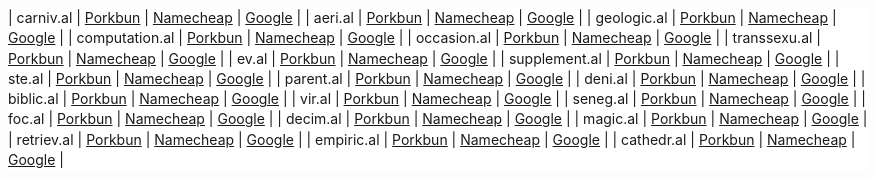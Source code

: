 | carniv.al | [Porkbun](https://porkbun.com/checkout/search?prb=e814663da1&tlds=&idnLanguage=&search=search&q=carniv.al) | [Namecheap](https://www.namecheap.com/domains/registration/results/?domain=carniv.al) | [Google](https://domains.google.com/registrar/search?searchTerm=carniv.al) |
| aeri.al | [Porkbun](https://porkbun.com/checkout/search?prb=e814663da1&tlds=&idnLanguage=&search=search&q=aeri.al) | [Namecheap](https://www.namecheap.com/domains/registration/results/?domain=aeri.al) | [Google](https://domains.google.com/registrar/search?searchTerm=aeri.al) |
| geologic.al | [Porkbun](https://porkbun.com/checkout/search?prb=e814663da1&tlds=&idnLanguage=&search=search&q=geologic.al) | [Namecheap](https://www.namecheap.com/domains/registration/results/?domain=geologic.al) | [Google](https://domains.google.com/registrar/search?searchTerm=geologic.al) |
| computation.al | [Porkbun](https://porkbun.com/checkout/search?prb=e814663da1&tlds=&idnLanguage=&search=search&q=computation.al) | [Namecheap](https://www.namecheap.com/domains/registration/results/?domain=computation.al) | [Google](https://domains.google.com/registrar/search?searchTerm=computation.al) |
| occasion.al | [Porkbun](https://porkbun.com/checkout/search?prb=e814663da1&tlds=&idnLanguage=&search=search&q=occasion.al) | [Namecheap](https://www.namecheap.com/domains/registration/results/?domain=occasion.al) | [Google](https://domains.google.com/registrar/search?searchTerm=occasion.al) |
| transsexu.al | [Porkbun](https://porkbun.com/checkout/search?prb=e814663da1&tlds=&idnLanguage=&search=search&q=transsexu.al) | [Namecheap](https://www.namecheap.com/domains/registration/results/?domain=transsexu.al) | [Google](https://domains.google.com/registrar/search?searchTerm=transsexu.al) |
| ev.al | [Porkbun](https://porkbun.com/checkout/search?prb=e814663da1&tlds=&idnLanguage=&search=search&q=ev.al) | [Namecheap](https://www.namecheap.com/domains/registration/results/?domain=ev.al) | [Google](https://domains.google.com/registrar/search?searchTerm=ev.al) |
| supplement.al | [Porkbun](https://porkbun.com/checkout/search?prb=e814663da1&tlds=&idnLanguage=&search=search&q=supplement.al) | [Namecheap](https://www.namecheap.com/domains/registration/results/?domain=supplement.al) | [Google](https://domains.google.com/registrar/search?searchTerm=supplement.al) |
| ste.al | [Porkbun](https://porkbun.com/checkout/search?prb=e814663da1&tlds=&idnLanguage=&search=search&q=ste.al) | [Namecheap](https://www.namecheap.com/domains/registration/results/?domain=ste.al) | [Google](https://domains.google.com/registrar/search?searchTerm=ste.al) |
| parent.al | [Porkbun](https://porkbun.com/checkout/search?prb=e814663da1&tlds=&idnLanguage=&search=search&q=parent.al) | [Namecheap](https://www.namecheap.com/domains/registration/results/?domain=parent.al) | [Google](https://domains.google.com/registrar/search?searchTerm=parent.al) |
| deni.al | [Porkbun](https://porkbun.com/checkout/search?prb=e814663da1&tlds=&idnLanguage=&search=search&q=deni.al) | [Namecheap](https://www.namecheap.com/domains/registration/results/?domain=deni.al) | [Google](https://domains.google.com/registrar/search?searchTerm=deni.al) |
| biblic.al | [Porkbun](https://porkbun.com/checkout/search?prb=e814663da1&tlds=&idnLanguage=&search=search&q=biblic.al) | [Namecheap](https://www.namecheap.com/domains/registration/results/?domain=biblic.al) | [Google](https://domains.google.com/registrar/search?searchTerm=biblic.al) |
| vir.al | [Porkbun](https://porkbun.com/checkout/search?prb=e814663da1&tlds=&idnLanguage=&search=search&q=vir.al) | [Namecheap](https://www.namecheap.com/domains/registration/results/?domain=vir.al) | [Google](https://domains.google.com/registrar/search?searchTerm=vir.al) |
| seneg.al | [Porkbun](https://porkbun.com/checkout/search?prb=e814663da1&tlds=&idnLanguage=&search=search&q=seneg.al) | [Namecheap](https://www.namecheap.com/domains/registration/results/?domain=seneg.al) | [Google](https://domains.google.com/registrar/search?searchTerm=seneg.al) |
| foc.al | [Porkbun](https://porkbun.com/checkout/search?prb=e814663da1&tlds=&idnLanguage=&search=search&q=foc.al) | [Namecheap](https://www.namecheap.com/domains/registration/results/?domain=foc.al) | [Google](https://domains.google.com/registrar/search?searchTerm=foc.al) |
| decim.al | [Porkbun](https://porkbun.com/checkout/search?prb=e814663da1&tlds=&idnLanguage=&search=search&q=decim.al) | [Namecheap](https://www.namecheap.com/domains/registration/results/?domain=decim.al) | [Google](https://domains.google.com/registrar/search?searchTerm=decim.al) |
| magic.al | [Porkbun](https://porkbun.com/checkout/search?prb=e814663da1&tlds=&idnLanguage=&search=search&q=magic.al) | [Namecheap](https://www.namecheap.com/domains/registration/results/?domain=magic.al) | [Google](https://domains.google.com/registrar/search?searchTerm=magic.al) |
| retriev.al | [Porkbun](https://porkbun.com/checkout/search?prb=e814663da1&tlds=&idnLanguage=&search=search&q=retriev.al) | [Namecheap](https://www.namecheap.com/domains/registration/results/?domain=retriev.al) | [Google](https://domains.google.com/registrar/search?searchTerm=retriev.al) |
| empiric.al | [Porkbun](https://porkbun.com/checkout/search?prb=e814663da1&tlds=&idnLanguage=&search=search&q=empiric.al) | [Namecheap](https://www.namecheap.com/domains/registration/results/?domain=empiric.al) | [Google](https://domains.google.com/registrar/search?searchTerm=empiric.al) |
| cathedr.al | [Porkbun](https://porkbun.com/checkout/search?prb=e814663da1&tlds=&idnLanguage=&search=search&q=cathedr.al) | [Namecheap](https://www.namecheap.com/domains/registration/results/?domain=cathedr.al) | [Google](https://domains.google.com/registrar/search?searchTerm=cathedr.al) |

+===+

▸ Task details: Quote every entry exactly, with the pictures omitted.

▸ Your solution:
Source code

: | carniv.al | [Porkbun](https://porkbun.com/checkout/search?prb=e814663da1&tlds=&idnLanguage=&search=search&q=carniv.al) | [Namecheap](https://www.namecheap.com/domains/registration/results/?domain=carniv.al) | [Google](https://domains.google.com/registrar/search?searchTerm=carniv.al) |
| aeri.al | [Porkbun](https://porkbun.com/checkout/search?prb=e814663da1&tlds=&idnLanguage=&search=search&q=aeri.al) | [Namecheap](https://www.namecheap.com/domains/registration/results/?domain=aeri.al) | [Google](https://domains.google.com/registrar/search?searchTerm=aeri.al) |
| geologic.al | [Porkbun](https://porkbun.com/checkout/search?prb=e814663da1&tlds=&idnLanguage=&search=search&q=geologic.al) | [Namecheap](https://www.namecheap.com/domains/registration/results/?domain=geologic.al) | [Google](https://domains.google.com/registrar/search?searchTerm=geologic.al) |
| computation.al | [Porkbun](https://porkbun.com/checkout/search?prb=e814663da1&tlds=&idnLanguage=&search=search&q=computation.al) | [Namecheap](https://www.namecheap.com/domains/registration/results/?domain=computation.al) | [Google](https://domains.google.com/registrar/search?searchTerm=computation.al) |
| occasion.al | [Porkbun](https://porkbun.com/checkout/search?prb=e814663da1&tlds=&idnLanguage=&search=search&q=occasion.al) | [Namecheap](https://www.namecheap.com/domains/registration/results/?domain=occasion.al) | [Google](https://domains.google.com/registrar/search?searchTerm=occasion.al) |
| transsexu.al | [Porkbun](https://porkbun.com/checkout/search?prb=e814663da1&tlds=&idnLanguage=&search=search&q=transsexu.al) | [Namecheap](https://www.namecheap.com/domains/registration/results/?domain=transsexu.al) | [Google](https://domains.google.com/registrar/search?searchTerm=transsexu.al) |
| ev.al | [Porkbun](https://porkbun.com/checkout/search?prb=e814663da1&tlds=&idnLanguage=&search=search&q=ev.al) | [Namecheap](https://www.namecheap.com/domains/registration/results/?domain=ev.al) | [Google](https://domains.google.com/registrar/search?searchTerm=ev.al) |
| supplement.al | [Porkbun](https://porkbun.com/checkout/search?prb=e814663da1&tlds=&idnLanguage=&search=search&q=supplement.al) | [Namecheap](https://www.namecheap.com/domains/registration/results/?domain=supplement.al) | [Google](https://domains.google.com/registrar/search?searchTerm=supplement.al) |
| ste.al | [Porkbun](https://porkbun.com/checkout/search?prb=e814663da1&tlds=&idnLanguage=&search=search&q=ste.al) | [Namecheap](https://www.namecheap.com/domains/registration/results/?domain=ste.al) | [Google](https://domains.google.com/registrar/search?searchTerm=ste.al) |
| parent.al | [Porkbun](https://porkbun.com/checkout/search?prb=e814663da1&tlds=&idnLanguage=&search=search&q=parent.al) | [Namecheap](https://www.namecheap.com/domains/registration/results/?domain=parent.al) | [Google](https://domains.google.com/registrar/search?searchTerm=parent.al) |
| deni.al | [Porkbun](https://porkbun.com/checkout/search?prb=e814663da1&tlds=&idnLanguage=&search=search&q=deni.al) | [Namecheap](https://www.namecheap.com/domains/registration/results/?domain=deni.al) | [Google](https://domains.google.com/registrar/search?searchTerm=deni.al) |
| biblic.al | [Porkbun](https://porkbun.com/checkout/search?prb=e814663da1&tlds=&idnLanguage=&search=search&q=biblic.al) | [Namecheap](https://www.namecheap.com/domains/registration/results/?domain=biblic.al) | [Google](https://domains.google.com/registrar/search?searchTerm=biblic.al) |
| vir.al | [Porkbun](https://porkbun.com/checkout/search?prb=e814663da1&tlds=&idnLanguage=&search=search&q=vir.al) | [Namecheap](https://www.namecheap.com/domains/registration/results/?domain=vir.al) | [Google](https://domains.google.com/registrar/search?searchTerm=vir.al) |
| seneg.al | [Porkbun](https://porkbun.com/checkout/search?prb=e814663da1&tlds=&idnLanguage=&search=search&q=seneg.al) | [Namecheap](https://www.namecheap.com/domains/registration/results/?domain=seneg.al) | [Google](https://domains.google.com/registrar/search?searchTerm=seneg.al) |
| foc.al | [Porkbun](https://porkbun.com/checkout/search?prb=e814663da1&tlds=&idnLanguage=&search=search&q=foc.al) | [Namecheap](https://www.namecheap.com/domains/registration/results/?domain=foc.al) | [Google](https://domains.google.com/registrar/search?searchTerm=foc.al) |
| decim.al | [Porkbun](https://porkbun.com/checkout/search?prb=e814663da1&tlds=&idnLanguage=&search=search&q=decim.al) | [Namecheap](https://www.namecheap.com/domains/registration/results/?domain=decim.al) | [Google](https://domains.google.com/registrar/search?searchTerm=decim.al) |
| magic.al | [Porkbun](https://porkbun.com/checkout/search?prb=e814663da1&tlds=&idnLanguage=&search=search&q=magic.al) | [Namecheap](https://www.namecheap.com/domains/registration/results/?domain=magic.al) | [Google](https://domains.google.com/registrar/search?searchTerm=magic.al) |
| retriev.al | [Porkbun](https://porkbun.com/checkout/search?prb=e814663da1&tlds=&idnLanguage=&search=search&q=retriev.al) | [Namecheap](https://www.namecheap.com/domains/registration/results/?domain=retriev.al) | [Google](https://domains.google.com/registrar/search?searchTerm=retriev.al) |
| empiric.al | [Porkbun](https://porkbun.com/checkout/search?prb=e814663da1&tlds=&idnLanguage=&search=search&q=empiric.al) | [Namecheap](https://www.namecheap.com/domains/registration/results/?domain=empiric.al) | [Google](https://domains.google.com/registrar/search?searchTerm=empiric.al) |
| cathedr.al | [Porkbun](https://porkbun.com/checkout/search?prb=e814663da1&tlds=&idnLanguage=&search=search&q=cathedr.al) | [Namecheap](https://www.namecheap.com/domains/registration/results/?domain=cathedr.al) | [Google](https://domains.google.com/registrar/search?searchTerm=cathedr.al) |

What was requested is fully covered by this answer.